--- START ---

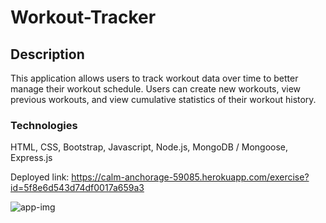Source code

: # Workout-Tracker

## Description

This application allows users to track workout data over time to better manage their workout schedule. Users can create new workouts, view previous workouts, and view cumulative statistics of their workout history.

### Technologies

HTML,
CSS,
Bootstrap,
Javascript,
Node.js,
MongoDB / Mongoose,
Express.js

Deployed link: https://calm-anchorage-59085.herokuapp.com/exercise?id=5f8e6d543d74df0017a659a3


![app-img](https://user-images.githubusercontent.com/60679626/96542432-e72e7100-1256-11eb-9426-e33f19e9008c.PNG)
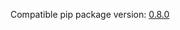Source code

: <!--- https://github.com/mgroth0/deephys/releases -->

[//]: # (VERSION:1.27.1)


Compatible pip package
version: [0.8.0](https://pypi.org/project/deephys/0.8.0/)

[//]: # (### PIP Python Package Updated to 0.8.0)
[//]: # (### New Features)
[//]: # (### Performance Improvements)
[//]: # (### Cosmetic Changes)
[//]: # (### Bug Fixes)
[//]: # (### Changes)
[//]: # (### Internal Development)
[//]: # (### New Tests)
[//]: # (### Notes)
[//]: # (### Todo)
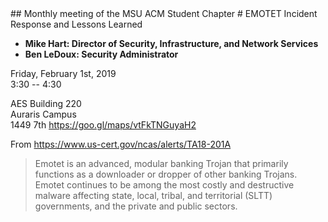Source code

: <link rel="stylesheet" type="text/css" href="/style.css">
## Monthly meeting of the MSU ACM Student Chapter
# EMOTET Incident Response and Lessons Learned

* __Mike Hart: Director of Security, Infrastructure, and Network Services__
* __Ben LeDoux: Security Administrator__

Friday, February 1st, 2019<br/>
3:30 -- 4:30

AES Building 220<br/>
Auraris Campus<br/>
1449 7th <https://goo.gl/maps/vtFkTNGuyaH2>

From <https://www.us-cert.gov/ncas/alerts/TA18-201A>
> Emotet is an advanced, modular banking Trojan that primarily functions as a downloader or dropper of other banking Trojans. Emotet continues to be among the most costly and destructive malware affecting state, local, tribal, and territorial (SLTT) governments, and the private and public sectors.
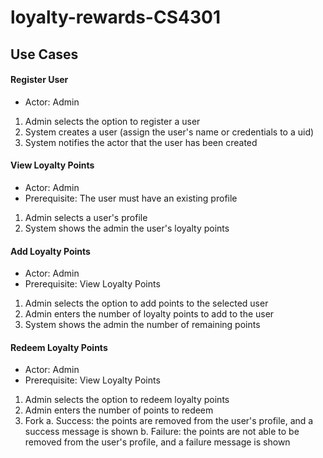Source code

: # loyalty-rewards-CS4301

## Use Cases

#### Register User
- Actor: Admin
1. Admin selects the option to register a user
2. System creates a user (assign the user's name or credentials to a uid)
3. System notifies the actor that the user has been created

#### View Loyalty Points
- Actor: Admin 
- Prerequisite: The user must have an existing profile
1. Admin selects a user's profile
2. System shows the admin the user's loyalty points

#### Add Loyalty Points
- Actor: Admin
- Prerequisite: View Loyalty Points
1. Admin selects the option to add points to the selected user
2. Admin enters the number of loyalty points to add to the user
3. System shows the admin the number of remaining points

#### Redeem Loyalty Points
- Actor: Admin
- Prerequisite: View Loyalty Points
1. Admin selects the option to redeem loyalty points
2. Admin enters the number of points to redeem
3. Fork
    a. Success: the points are removed from the user's profile, and a success message is shown
    b. Failure: the points are not able to be removed from the user's profile, and a failure message is shown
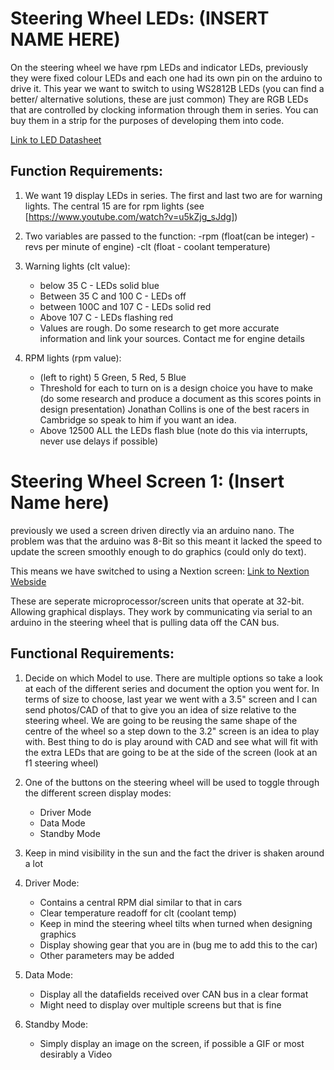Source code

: # Steering Wheel LEDs: (INSERT NAME HERE)

On the steering wheel we have rpm LEDs and indicator LEDs, previously
they were fixed colour LEDs and each one had its own pin on the arduino to 
drive it. This year we want to switch to using WS2812B LEDs (you can find a 
better/ alternative solutions, these are just common) They are RGB LEDs that
are controlled by clocking information through them in series. You can buy 
them in a strip for the purposes of developing them into code.
    
[Link to LED Datasheet](https://cdn-shop.adafruit.com/datasheets/WS2812B.pdf)
    
## Function Requirements:
    
1. We want 19 display LEDs in series. The first and last two are for
   warning lights. The central 15 are for rpm lights
   (see [https://www.youtube.com/watch?v=u5kZjg_sJdg])
  
2. Two variables are passed to the function:
    -rpm (float(can be integer) - revs per minute of engine)
    -clt (float - coolant temperature)
    
3. Warning lights (clt value):
    - below 35 C - LEDs solid blue
    - Between 35 C and 100 C - LEDs off
    - between 100C and 107 C - LEDs solid red
    - Above 107 C - LEDs flashing red
    - Values are rough. Do some research to get more accurate
      information and link your sources. Contact me for engine 
      details

4. RPM lights (rpm value):
    - (left to right) 5 Green, 5 Red, 5 Blue
    - Threshold for each to turn on is a design choice you have to make 
      (do some research and produce a document as this scores points in 
      design presentation) Jonathan Collins is one of the best racers
      in Cambridge so speak to him if you want an idea.
    - Above 12500 ALL the LEDs flash blue (note do this via interrupts, 
      never use delays if possible)

# Steering Wheel Screen 1: (Insert Name here)

previously we used a screen driven directly via an arduino nano. The problem
was that the arduino was 8-Bit so this meant it lacked the speed to update the
screen smoothly enough to do graphics (could only do text).

This means we have switched to using a Nextion screen:
[Link to Nextion Webside](https://nextion.itead.cc/)

These are seperate microprocessor/screen units that operate at 32-bit. Allowing
graphical displays. They work by communicating via serial to an arduino in the 
steering wheel that is pulling data off the CAN bus.

## Functional Requirements:

1. Decide on which Model to use. There are multiple options so take a look
   at each of the different series and document the option you went for. In 
   terms of size to choose, last year we went with a 3.5" screen and I can
   send photos/CAD of that to give you an idea of size relative to the steering
   wheel. We are going to be reusing the same shape of the centre of the
   wheel so a step down to the 3.2" screen is an idea to play with. Best thing
   to do is play around with CAD and see what will fit with the extra LEDs that
   are going to be at the side of the screen (look at an f1 steering wheel)

2. One of the buttons on the steering wheel will be used to toggle through the
   different screen display modes:
    - Driver Mode
    - Data Mode
    - Standby Mode

3. Keep in mind visibility in the sun and the fact the driver is shaken
   around a lot

4. Driver Mode:
    - Contains a central RPM dial similar to that in cars
    - Clear temperature readoff for clt (coolant temp)
    - Keep in mind the steering wheel tilts when turned when designing
      graphics
    - Display showing gear that you are in (bug me to add this to the car)
    - Other parameters may be added

5. Data Mode:
    - Display all the datafields received over CAN bus in a clear format
    - Might need to display over multiple screens but that is fine

6. Standby Mode:
    - Simply display an image on the screen, if possible a GIF or most desirably
      a Video

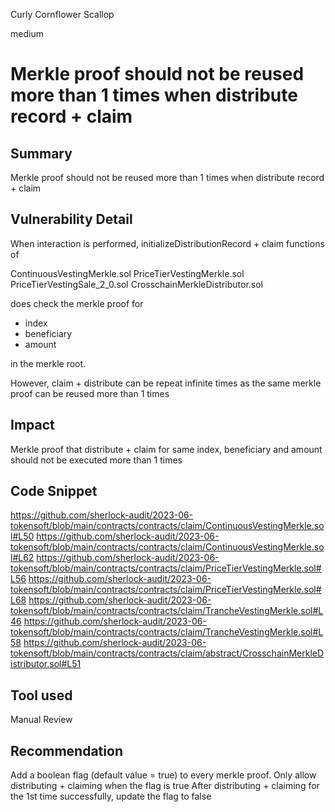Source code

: Curly Cornflower Scallop

medium

# Merkle proof should not be reused more than 1 times when distribute record + claim

## Summary
Merkle proof should not be reused more than 1 times when distribute record + claim

## Vulnerability Detail
When interaction is performed, initializeDistributionRecord + claim functions of

ContinuousVestingMerkle.sol
PriceTierVestingMerkle.sol
PriceTierVestingSale_2_0.sol
CrosschainMerkleDistributor.sol

does check the merkle proof for 

- index
- beneficiary
- amount

in the merkle root. 

However, claim + distribute can be repeat infinite times as the same merkle proof can be reused more than 1 times

## Impact
Merkle proof that distribute + claim for same index, beneficiary and amount should not be executed more than 1 times

## Code Snippet
https://github.com/sherlock-audit/2023-06-tokensoft/blob/main/contracts/contracts/claim/ContinuousVestingMerkle.sol#L50
https://github.com/sherlock-audit/2023-06-tokensoft/blob/main/contracts/contracts/claim/ContinuousVestingMerkle.sol#L62
https://github.com/sherlock-audit/2023-06-tokensoft/blob/main/contracts/contracts/claim/PriceTierVestingMerkle.sol#L56
https://github.com/sherlock-audit/2023-06-tokensoft/blob/main/contracts/contracts/claim/PriceTierVestingMerkle.sol#L68
https://github.com/sherlock-audit/2023-06-tokensoft/blob/main/contracts/contracts/claim/TrancheVestingMerkle.sol#L46
https://github.com/sherlock-audit/2023-06-tokensoft/blob/main/contracts/contracts/claim/TrancheVestingMerkle.sol#L58
https://github.com/sherlock-audit/2023-06-tokensoft/blob/main/contracts/contracts/claim/abstract/CrosschainMerkleDistributor.sol#L51

## Tool used
Manual Review

## Recommendation
Add a boolean flag (default value = true) to every merkle proof. 
Only allow distributing + claiming when the flag is true
After distributing + claiming for the 1st time successfully, update the flag to false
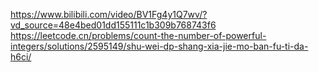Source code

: https://www.bilibili.com/video/BV1Fg4y1Q7wv/?vd_source=48e4bed01dd155111c1b309b768743f6
https://leetcode.cn/problems/count-the-number-of-powerful-integers/solutions/2595149/shu-wei-dp-shang-xia-jie-mo-ban-fu-ti-da-h6ci/
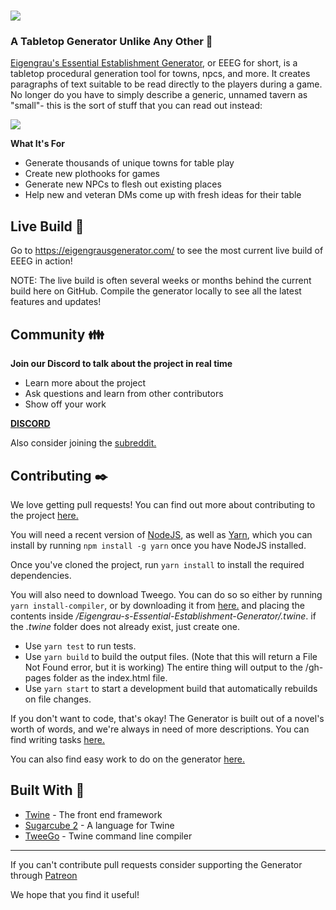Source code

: # ![](https://i.imgur.com/oVQHgTP.png)



### A Tabletop Generator Unlike Any Other :game_die:

[Eigengrau's Essential Establishment Generator](https://eigengrausgenerator.com/), or EEEG for short, is a tabletop procedural generation tool for towns, npcs, and more. It creates paragraphs of text suitable to be read directly to the players during a game. No longer do you have to simply describe a generic, unnamed tavern as "small"- this is the sort of stuff that you can read out instead:

![](https://i.imgur.com/UJXLUOT.png)


**What It's For**

* Generate thousands of unique towns for table play
* Create new plothooks for games
* Generate new NPCs to flesh out existing places
* Help new and veteran DMs come up with fresh ideas for their table

## Live Build :rocket:
Go to https://eigengrausgenerator.com/ to see the most current live build of EEEG in action!

NOTE: The live build is often several weeks or months behind the current build here on GitHub. Compile the generator locally to see all the latest features and updates!

## Community :family:

**Join our Discord to talk about the project in real time**

* Learn more about the project
* Ask questions and learn from other contributors
* Show off your work

**[DISCORD](https://discord.gg/A543VC5)**

Also consider joining the [subreddit.](https://www.reddit.com/r/EigengrausGenerator)

## Contributing :black_nib:

We love getting pull requests! You can find out more about contributing to the project [here.](https://github.com/ryceg/Eigengrau-s-Essential-Establishment-Generator/wiki/Contributing) 

You will need a recent version of [NodeJS](https://nodejs.org),
as well as [Yarn](https://yarnpkg.com/), which you can install by running `npm install -g yarn` once you have NodeJS installed.

Once you've cloned the project, run `yarn install` to install the required dependencies.

You will also need to download Tweego.
You can do so so either by running `yarn install-compiler`,
or by downloading it from [here.](https://www.motoslave.net/tweego/) and placing the contents inside _/Eigengrau-s-Essential-Establishment-Generator/.twine_.
if the _.twine_ folder does not already exist, just create one.

* Use `yarn test` to run tests.
* Use `yarn build` to build the output files. (Note that this will return a File Not Found error, but it is working) The entire thing will output to the /gh-pages folder as the index.html file.
* Use `yarn start` to start a development build that automatically rebuilds on file changes.

If you don't want to code, that's okay! The Generator is built out of a novel's worth of words, and we're always in need of more descriptions. You can find writing tasks [here.](https://github.com/ryceg/Eigengrau-s-Essential-Establishment-Generator/issues?q=is%3Aissue+is%3Aopen+label%3AWriting)

You can also find easy work to do on the generator [here.](https://github.com/ryceg/Eigengrau-s-Essential-Establishment-Generator/issues?q=is%3Aissue+is%3Aopen+label%3A%22good+first+issue%22)

## Built With :hammer:

* [Twine](https://twinery.org/) - The front end framework 
* [Sugarcube 2](https://www.motoslave.net/sugarcube/2/) - A language for Twine
* [TweeGo](https://www.motoslave.net/tweego/) - Twine command line compiler

---

If you can't contribute pull requests consider supporting the Generator through [Patreon](https://www.patreon.com/eigengrausgenerator)

We hope that you find it useful!

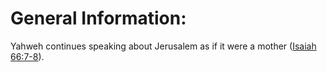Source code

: # General Information:

Yahweh continues speaking about Jerusalem as if it were a mother ([Isaiah 66:7-8](./07.md)).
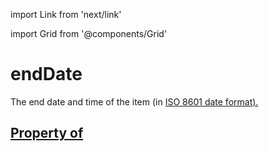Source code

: import Link from 'next/link'
  
import Grid from '@components/Grid'

# endDate

The end date and time of the item (in <a href="http://en.wikipedia.org/wiki/ISO_8601">ISO 8601 date format</Link>).

## Property of



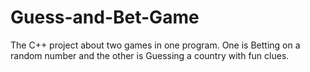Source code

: # Guess-and-Bet-Game
The C++ project about two games in one program. One is Betting on a random number and the other is Guessing a country with fun clues.
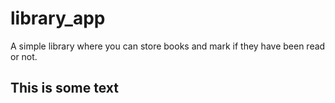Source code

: # library_app
A simple library where you can store books and mark if they have been read or not.

## This is some text
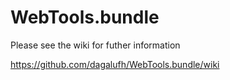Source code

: WebTools.bundle
===============

Please see the wiki for futher information

https://github.com/dagalufh/WebTools.bundle/wiki

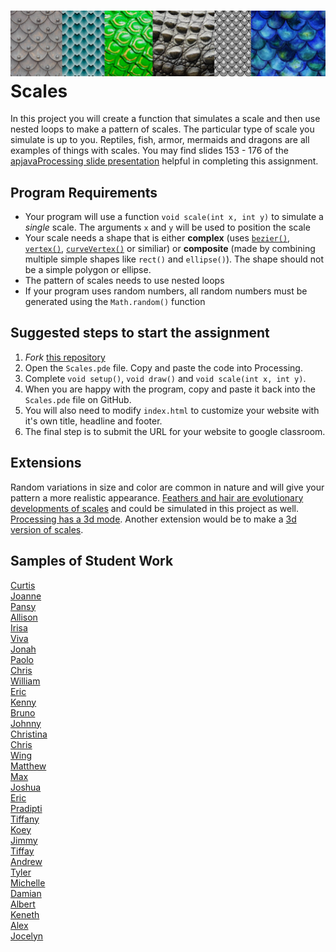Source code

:![](VariousScales.png)
Scales
======

In this project you will create a function that simulates a scale and then use nested loops to make a pattern of scales. The particular type of scale you simulate is up to you. Reptiles, fish, armor, mermaids and dragons are all examples of things with scales. You may find slides 153 - 176 of the [apjavaProcessing slide presentation](https://docs.google.com/presentation/d/1sqbareaFmF9fMcp0XOl3hRO6hAlrU5WIaj4V-Kd3eDI/edit?usp=sharing) helpful in completing this assignment.   

Program Requirements
--------------------
* Your program will use a function `void scale(int x, int y)` to simulate a *single* scale. The arguments `x` and `y` will be used to position the scale
* Your scale needs a shape that is either **complex** (uses [`bezier()`](https://processing.org/reference/bezier_.html), [`vertex()`](https://processing.org/reference/vertex_.html), [`curveVertex()`](https://processing.org/reference/curveVertex_.html) or similiar) or **composite** (made by combining multiple simple shapes like `rect()` and `ellipse()`). The shape should not be a simple polygon or ellipse.
* The pattern of scales needs to use nested loops
* If your program uses random numbers, all random numbers must be generated using the `Math.random()` function

Suggested steps to start the assignment
------------------------------------------
1. *Fork* [this repository](https://github.com/APCSLowell/Scales) 
2. Open the `Scales.pde` file. Copy and paste the code into Processing.
3. Complete `void setup()`, `void draw()` and `void scale(int x, int y)`.
5. When you are happy with the program, copy and paste it back into the `Scales.pde` file on GitHub.
5. You will also need to modify `index.html` to customize your website with it's own title, headline and footer. 
6. The final step is to submit the URL for your website to google classroom. 

Extensions
-----------------------
Random variations in size and color are common in nature and will give your pattern a more realistic appearance. [Feathers and hair are evolutionary developments of scales](https://www.science.org/news/2016/06/human-hair-bird-feathers-came-reptile-scales) and could be simulated in this project as well. [Processing has a 3d mode](https://processing.org/tutorials/p3d). Another extension would be to make a [3d version of scales](https://simart.github.io/Scales/).


Samples of Student Work
-----------------------
[Curtis](https://curtischen1.github.io/Scales/)   
[Joanne](https://joannechenn.github.io/Scales/)   
[Pansy](https://pakuang.github.io/Scales/)   
[Allison](https://apcsci.github.io/Scales/)   
[Irisa](https://irisac415.github.io/Scales/)   
[Viva](https://vivavoong.github.io/Scales/)   
[Jonah](https://jonahwaldman.github.io/Scales/)   
[Paolo](https://paolo415.github.io/Scales/)   
[Chris](https://chgee.github.io/Scales/)   
[William](https://williamsgithubaccount.github.io/JigsawPuzzle/)   
[Eric](https://desolaterakan.github.io/Scales/)   
[Kenny](https://kennych13.github.io/Scales/)   
[Bruno](https://bruno-415.github.io/Scales/)   
[Johnny](https://jlin202.github.io/Scales/)   
[Christina](https://christina88chan.github.io/Scales/)   
[Chris](https://tophthebro.github.io/Scales/)   
[Wing](https://wilai3.github.io/Scales/)   
[Matthew](https://malee8.github.io/Scales/)   
[Max](https://max-2023.github.io/Scales/)   
[Joshua](https://jopaza21.github.io/Scales/)   
[Eric](https://erchan3.github.io/Scales/)   
[Pradipti](https://pradiptilama.github.io/BluBox/)   
[Tiffany](https://tilouie2.github.io/Scales/)   
[Koey](https://koeychan.github.io/Scales/)   
[Jimmy](https://jimmy1433223.github.io/Scales/)   
[Tiffay](https://tiffanyt11.github.io/Scales/)   
[Andrew](https://antan2.github.io/Scales/)   
[Tyler](https://ty237.github.io/Scales/)   
[Michelle](https://mitan4.github.io/Scales/)   
[Damian](https://dabogdon.github.io/Scales/)   
[Albert](https://alshi31.github.io/Scales/)   
[Keneth](https://kenethl.github.io/Scales/)    
[Alex](https://alexhackathon.github.io/Scales/)   
[Jocelyn](https://jxcelynyu.github.io/Scales/)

--- END ---

**Try it:**
In the entries above, some lines hold the string "Student". Copy each of them.

**Written response:**
## Monthly meeting of the MSU ACM Student Chapter
Samples of Student Work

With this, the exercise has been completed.